## WHAT THIS TASK INVOLVES
Each line of the data below that includes the string "subsection" must be copied.

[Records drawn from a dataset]
........
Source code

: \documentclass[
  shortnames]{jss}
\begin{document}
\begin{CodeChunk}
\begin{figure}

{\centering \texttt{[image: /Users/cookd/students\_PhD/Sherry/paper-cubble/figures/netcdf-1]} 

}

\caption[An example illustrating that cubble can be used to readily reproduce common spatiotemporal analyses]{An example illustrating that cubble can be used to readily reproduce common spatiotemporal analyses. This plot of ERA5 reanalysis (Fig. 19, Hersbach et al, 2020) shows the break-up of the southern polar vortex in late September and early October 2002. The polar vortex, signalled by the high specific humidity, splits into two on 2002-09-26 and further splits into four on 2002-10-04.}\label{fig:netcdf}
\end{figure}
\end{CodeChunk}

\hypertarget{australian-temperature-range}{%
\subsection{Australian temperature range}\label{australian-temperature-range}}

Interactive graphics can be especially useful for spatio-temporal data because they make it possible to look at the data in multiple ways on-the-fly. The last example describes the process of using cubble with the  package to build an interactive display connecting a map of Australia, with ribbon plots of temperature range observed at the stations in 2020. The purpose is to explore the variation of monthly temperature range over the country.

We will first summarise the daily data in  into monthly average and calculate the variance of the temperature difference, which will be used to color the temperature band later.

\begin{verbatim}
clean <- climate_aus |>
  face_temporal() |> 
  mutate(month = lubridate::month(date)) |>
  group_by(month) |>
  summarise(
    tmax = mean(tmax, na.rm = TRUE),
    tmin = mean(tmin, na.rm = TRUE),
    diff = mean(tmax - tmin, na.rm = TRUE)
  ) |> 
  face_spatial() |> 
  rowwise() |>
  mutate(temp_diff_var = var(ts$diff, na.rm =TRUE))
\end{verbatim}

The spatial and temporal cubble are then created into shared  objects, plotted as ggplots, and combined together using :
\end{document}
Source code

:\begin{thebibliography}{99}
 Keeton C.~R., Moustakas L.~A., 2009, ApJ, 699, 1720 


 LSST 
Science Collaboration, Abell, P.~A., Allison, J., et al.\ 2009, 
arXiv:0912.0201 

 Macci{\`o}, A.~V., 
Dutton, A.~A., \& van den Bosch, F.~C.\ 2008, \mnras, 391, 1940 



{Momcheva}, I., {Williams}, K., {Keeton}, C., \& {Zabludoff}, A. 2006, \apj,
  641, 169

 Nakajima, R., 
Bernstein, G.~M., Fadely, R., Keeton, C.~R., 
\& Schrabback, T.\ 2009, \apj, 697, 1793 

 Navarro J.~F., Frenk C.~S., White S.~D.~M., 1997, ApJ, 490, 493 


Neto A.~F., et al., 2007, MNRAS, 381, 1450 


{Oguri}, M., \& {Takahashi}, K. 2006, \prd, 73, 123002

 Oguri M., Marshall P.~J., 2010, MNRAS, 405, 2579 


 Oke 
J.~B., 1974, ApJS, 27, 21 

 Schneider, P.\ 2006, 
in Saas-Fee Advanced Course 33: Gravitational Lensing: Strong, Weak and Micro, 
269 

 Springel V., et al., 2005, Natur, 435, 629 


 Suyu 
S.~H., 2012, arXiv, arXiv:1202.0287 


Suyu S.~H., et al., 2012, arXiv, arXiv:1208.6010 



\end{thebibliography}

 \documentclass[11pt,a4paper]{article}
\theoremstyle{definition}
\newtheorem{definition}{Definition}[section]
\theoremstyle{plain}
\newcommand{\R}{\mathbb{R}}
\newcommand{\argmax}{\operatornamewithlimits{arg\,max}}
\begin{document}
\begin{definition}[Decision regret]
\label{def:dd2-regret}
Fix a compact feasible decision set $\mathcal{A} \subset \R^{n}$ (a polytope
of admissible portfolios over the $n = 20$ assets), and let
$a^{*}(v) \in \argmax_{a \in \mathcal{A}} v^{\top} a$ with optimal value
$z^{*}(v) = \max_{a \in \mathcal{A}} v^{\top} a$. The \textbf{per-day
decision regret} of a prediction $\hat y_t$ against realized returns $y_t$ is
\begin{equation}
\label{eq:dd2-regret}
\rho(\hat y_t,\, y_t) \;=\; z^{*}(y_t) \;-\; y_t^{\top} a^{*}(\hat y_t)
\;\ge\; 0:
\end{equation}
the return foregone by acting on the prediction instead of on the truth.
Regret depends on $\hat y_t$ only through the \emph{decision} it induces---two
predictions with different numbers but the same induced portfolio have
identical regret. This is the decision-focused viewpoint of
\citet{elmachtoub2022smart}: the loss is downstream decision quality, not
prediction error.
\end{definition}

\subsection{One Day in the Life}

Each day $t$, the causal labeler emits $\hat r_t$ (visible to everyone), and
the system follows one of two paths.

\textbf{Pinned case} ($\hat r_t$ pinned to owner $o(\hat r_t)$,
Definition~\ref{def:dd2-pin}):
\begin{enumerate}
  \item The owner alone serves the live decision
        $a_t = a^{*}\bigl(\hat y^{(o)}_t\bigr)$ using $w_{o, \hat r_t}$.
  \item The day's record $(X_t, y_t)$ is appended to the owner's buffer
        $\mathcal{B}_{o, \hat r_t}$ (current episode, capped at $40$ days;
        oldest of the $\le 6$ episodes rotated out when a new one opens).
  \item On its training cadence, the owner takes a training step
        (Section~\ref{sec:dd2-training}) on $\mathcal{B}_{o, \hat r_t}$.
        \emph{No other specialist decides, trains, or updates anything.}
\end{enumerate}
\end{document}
........
## OUTPUT FOR THIS EXERCISE
\subsection{Australian temperature range}\label{australian-temperature-range}}
\subsection{One Day in the Life}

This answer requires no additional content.